Electrical vs. Pharmacological Cardioversion for ED Patients With Acute AF - RAFF2

Contribution To Literature:

The RAFF2 trial showed that a procainamide infusion + shock approach is similar to a shock first approach among low-risk patients presenting to the ED with acute onset of AF.

Description:

The goal of the trial was to compare the safety and efficacy of procainamide + electrical cardioversion (DCCV) vs. DCCV alone among patients presenting with acute atrial fibrillation (AF) to the emergency department (ED). Further, among patients requiring DCCV, they sought to assess if anterolateral and anteroposterior positioning of the pads was equally efficacious and safe.

Study Design

Eligible patients with acute AF were randomized in a 1:1 factorial design to:

Protocol 1: Attempted pharmacological cardioversion with intravenous procainamide (15 mg/kg over 30 minutes) followed by electrical cardioversion (up to three shocks each of ≥200 J) if necessary (n = 204) vs. placebo infusion followed by electrical cardioversion (n = 192).

Protocol 2: Among patients requiring DCCV after 30 minutes of Protocol 1, an open-label comparison of the anterolateral (n = 127) versus anteroposterior (n = 117) pad positions was performed.

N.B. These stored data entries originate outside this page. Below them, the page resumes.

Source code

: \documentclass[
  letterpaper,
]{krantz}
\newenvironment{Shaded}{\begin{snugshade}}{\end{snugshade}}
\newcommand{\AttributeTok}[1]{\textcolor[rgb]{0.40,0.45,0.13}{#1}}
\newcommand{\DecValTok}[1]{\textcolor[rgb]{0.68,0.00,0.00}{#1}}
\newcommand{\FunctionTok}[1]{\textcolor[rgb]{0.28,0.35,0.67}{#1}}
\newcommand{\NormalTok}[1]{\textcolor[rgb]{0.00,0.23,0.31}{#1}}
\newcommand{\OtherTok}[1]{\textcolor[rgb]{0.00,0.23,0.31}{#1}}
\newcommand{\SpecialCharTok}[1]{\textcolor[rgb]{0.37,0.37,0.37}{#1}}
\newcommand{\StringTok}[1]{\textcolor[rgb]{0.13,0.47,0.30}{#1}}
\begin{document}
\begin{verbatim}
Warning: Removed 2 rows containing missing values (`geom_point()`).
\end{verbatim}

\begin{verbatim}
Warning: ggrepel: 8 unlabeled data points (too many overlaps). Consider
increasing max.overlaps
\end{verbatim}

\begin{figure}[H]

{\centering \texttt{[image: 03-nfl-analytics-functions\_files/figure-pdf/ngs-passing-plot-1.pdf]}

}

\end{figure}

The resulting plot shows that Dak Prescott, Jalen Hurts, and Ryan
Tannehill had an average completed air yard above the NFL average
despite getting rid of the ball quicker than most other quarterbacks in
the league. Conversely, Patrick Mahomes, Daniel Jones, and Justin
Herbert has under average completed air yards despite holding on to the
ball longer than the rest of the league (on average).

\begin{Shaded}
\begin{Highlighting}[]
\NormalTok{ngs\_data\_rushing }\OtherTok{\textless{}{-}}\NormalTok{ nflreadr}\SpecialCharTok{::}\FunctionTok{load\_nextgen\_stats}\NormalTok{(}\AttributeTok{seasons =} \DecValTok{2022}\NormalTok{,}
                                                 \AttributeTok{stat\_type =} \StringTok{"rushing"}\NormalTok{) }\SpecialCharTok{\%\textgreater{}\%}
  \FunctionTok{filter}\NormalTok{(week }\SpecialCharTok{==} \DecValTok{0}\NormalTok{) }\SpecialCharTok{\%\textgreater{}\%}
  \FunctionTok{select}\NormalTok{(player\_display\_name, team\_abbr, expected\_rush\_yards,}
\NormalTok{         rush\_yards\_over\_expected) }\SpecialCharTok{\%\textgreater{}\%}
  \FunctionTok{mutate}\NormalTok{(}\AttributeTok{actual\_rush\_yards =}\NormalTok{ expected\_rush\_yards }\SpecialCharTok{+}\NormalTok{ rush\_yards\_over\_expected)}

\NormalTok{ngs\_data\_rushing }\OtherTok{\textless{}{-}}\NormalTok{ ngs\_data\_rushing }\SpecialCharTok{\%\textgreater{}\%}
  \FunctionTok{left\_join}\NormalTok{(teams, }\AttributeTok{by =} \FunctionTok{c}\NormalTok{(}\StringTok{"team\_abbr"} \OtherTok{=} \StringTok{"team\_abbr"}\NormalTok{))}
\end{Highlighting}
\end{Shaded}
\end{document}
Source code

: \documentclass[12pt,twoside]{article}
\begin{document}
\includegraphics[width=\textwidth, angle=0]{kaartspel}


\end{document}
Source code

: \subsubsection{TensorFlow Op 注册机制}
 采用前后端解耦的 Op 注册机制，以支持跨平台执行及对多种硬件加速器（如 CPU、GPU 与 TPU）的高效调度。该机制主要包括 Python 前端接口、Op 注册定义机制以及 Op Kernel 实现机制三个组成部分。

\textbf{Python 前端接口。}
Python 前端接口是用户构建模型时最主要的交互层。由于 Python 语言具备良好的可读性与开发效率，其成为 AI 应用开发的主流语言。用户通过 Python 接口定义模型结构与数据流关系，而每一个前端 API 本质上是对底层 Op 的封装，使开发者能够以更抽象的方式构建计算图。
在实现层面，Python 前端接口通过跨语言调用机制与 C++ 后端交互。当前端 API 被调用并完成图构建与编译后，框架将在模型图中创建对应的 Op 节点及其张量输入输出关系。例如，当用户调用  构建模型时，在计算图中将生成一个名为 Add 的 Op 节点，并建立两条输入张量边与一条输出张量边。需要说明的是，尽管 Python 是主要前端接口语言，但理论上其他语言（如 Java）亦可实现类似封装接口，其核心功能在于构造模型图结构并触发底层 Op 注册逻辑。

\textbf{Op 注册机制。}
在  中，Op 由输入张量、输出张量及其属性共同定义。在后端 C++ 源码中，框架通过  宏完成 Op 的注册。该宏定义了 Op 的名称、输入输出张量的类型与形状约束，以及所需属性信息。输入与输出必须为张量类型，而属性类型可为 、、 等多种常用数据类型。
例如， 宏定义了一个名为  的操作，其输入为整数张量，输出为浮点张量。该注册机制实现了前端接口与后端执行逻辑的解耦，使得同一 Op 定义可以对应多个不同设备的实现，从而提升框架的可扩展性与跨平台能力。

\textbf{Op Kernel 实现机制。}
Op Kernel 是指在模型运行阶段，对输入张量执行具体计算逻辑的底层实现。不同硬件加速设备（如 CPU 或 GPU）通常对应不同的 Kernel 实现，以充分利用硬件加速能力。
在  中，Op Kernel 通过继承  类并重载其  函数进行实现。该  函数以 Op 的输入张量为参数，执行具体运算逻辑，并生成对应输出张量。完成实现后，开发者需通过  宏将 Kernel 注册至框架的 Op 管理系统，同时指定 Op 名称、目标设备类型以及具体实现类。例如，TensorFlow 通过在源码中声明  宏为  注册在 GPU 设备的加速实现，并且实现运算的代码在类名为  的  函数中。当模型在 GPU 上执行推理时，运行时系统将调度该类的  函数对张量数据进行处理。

  • Total screened: 11,096
  • Total number of enrollees: 1,996
  • Duration of follow-up: in-hospital
  • Mean patient age: 60 years
  • Percentage female: 34%

Inclusion criteria:

  • Stable patients presenting with a primary diagnosis of acute AF of at least 3 hours’ duration
  • Symptoms necessitated early management
  • Pharmacological or electrical cardioversion considered an appropriate and safe option

Exclusion criteria:

  • Permanent AF
  • Deemed hemodynamically unstable and required immediate cardioversion (including patients with hypotension [systolic blood pressure <100 mm Hg], rapid ventricular pre-excitation, acute coronary syndrome, or pulmonary edema)
  • Primary presentation for another condition (e.g., pneumonia, pulmonary embolism, sepsis)
  • Converted spontaneously before randomization

Other salient features/characteristics:

  • Duration of arrhythmia: 15 hours
  • CHADS2 score ≥2: 44%
  • Baseline medications: oral anticoagulants: 33%, antiarrhythmia drugs: 6.5%, antiplatelets: 27%

Principal Findings:

The primary outcome for drug + shock vs. shock alone, conversion to normal sinus rhythm (NSR), was 96% vs. 92% (p = 0.07).

The primary outcome for anterolateral vs. anteroposterior placement of pads, conversion to NSR, was 94% vs. 92% (p = 0.68).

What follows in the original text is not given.